L'attesa ripartenza degli azzurri
C’è, da parte della squadra maschile di slalom, un forte e palpabile desiderio di rilancio, dopo una stagione passata costellata da alti e bassi, con qualche acuto inaspettato ma, soprattutto, con una lunga serie di risultati negativi. Quella che prende il via domenica proprio da Levi si spera possa essere radicalmente diversa, segnando una concreta ripartenza per gli specialisti azzurri dei pali stretti, un obiettivo ancor più cruciale se si considera l'imminente appuntamento olimpico di febbraio.
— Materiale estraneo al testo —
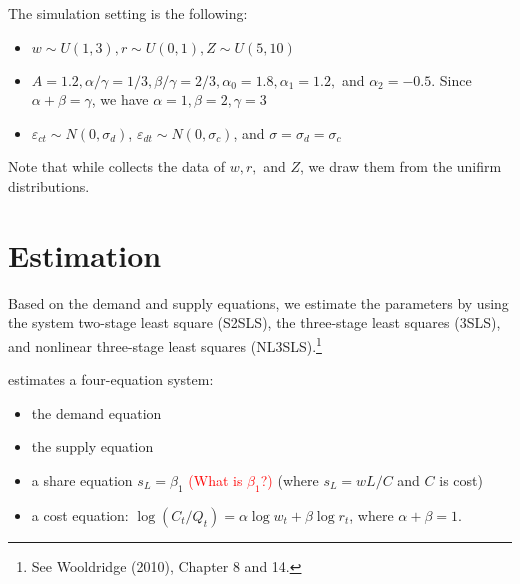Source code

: \documentclass[11pt, a4paper]{article}
\numberwithin{figure}{section}
\theoremstyle{definition}
\newcommand{\0}{\mathbf{0}}
\begin{document}
The simulation setting is the following:
\begin{itemize}
    \item $w \sim U(1,3), r \sim U(0,1), Z \sim U(5, 10)$
    \item $A = 1.2, \alpha/\gamma = 1/3, \beta/\gamma = 2/3, \alpha_0 = 1.8, \alpha_1 = 1.2,$ and $\alpha_2 = -0.5$. Since $\alpha + \beta = \gamma$, we have $\alpha = 1, \beta = 2, \gamma = 3$
    \item $\varepsilon_{ct}\sim N(0,\sigma_d)$, $\varepsilon_{dt} \sim N(0,\sigma_c)$, and $\sigma = \sigma_d = \sigma_c$
    
\end{itemize}
Note that while \citet{hyde1995can} collects the data of $w, r,$ and $Z$, we draw them from the unifirm distributions. 





\section{Estimation}
Based on the demand and supply equations, we estimate the  parameters by using the system two-stage least square (S2SLS), the three-stage least squares (3SLS), and nonlinear three-stage least squares (NL3SLS).\footnote{See Wooldridge (2010), Chapter 8 and 14.}


\citet{hyde1995can} estimates a four-equation system: 
\begin{itemize}
    \item the demand equation
    \item the supply equation
    \item a share equation $s_L = \beta_1$ \textcolor{red}{(What is $\beta_1$?)} (where $s_L = wL/C$ and $C$ is cost)
    \item a cost equation: $\log(C_t/Q_t) = \alpha \log w_t + \beta \log r_t$, where $ \alpha + \beta = 1$.
\end{itemize}
\end{document}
In questo contesto, non sussiste alcun dubbio sul fatto che l'uomo di punta continui a essere Alex Vinatzer, il quale, dopo aver cominciato bene la stagione a Sölden con un brillante ottavo posto in gigante, spera di poter replicare un'avvio altrettanto positivo anche nella sua specialità principale.
I numeri di una pista poco generosa
Le statistiche, che spesso raccontano una storia più eloquente di molte parole, dipingono per l'Italia un bilancio piuttosto deficitario sul pendio di Levi: trentasei gare disputate dal febbraio 2006 in Coppa del Mondo, tutte concentrate nello slalom, hanno prodotto nessuna vittoria e soltanto due podi, entrambi in campo maschile. L'ultimo di questi risale a quasi dieci anni fa, con Manfred Mölgg sul terzo gradino del podio nel 2016, dopo che Giorgio Rocca aveva fatto altrettanto nel 2006. Un rendimento che, a uno sguardo superficiale, potrebbe far pensare a un pendio particolarmente indigesto per gli atleti azzurri, anche se va considerato che la storia di questa pista è relativamente recente, il che ha impedito a molti campioni del passato di lasciare il proprio segno.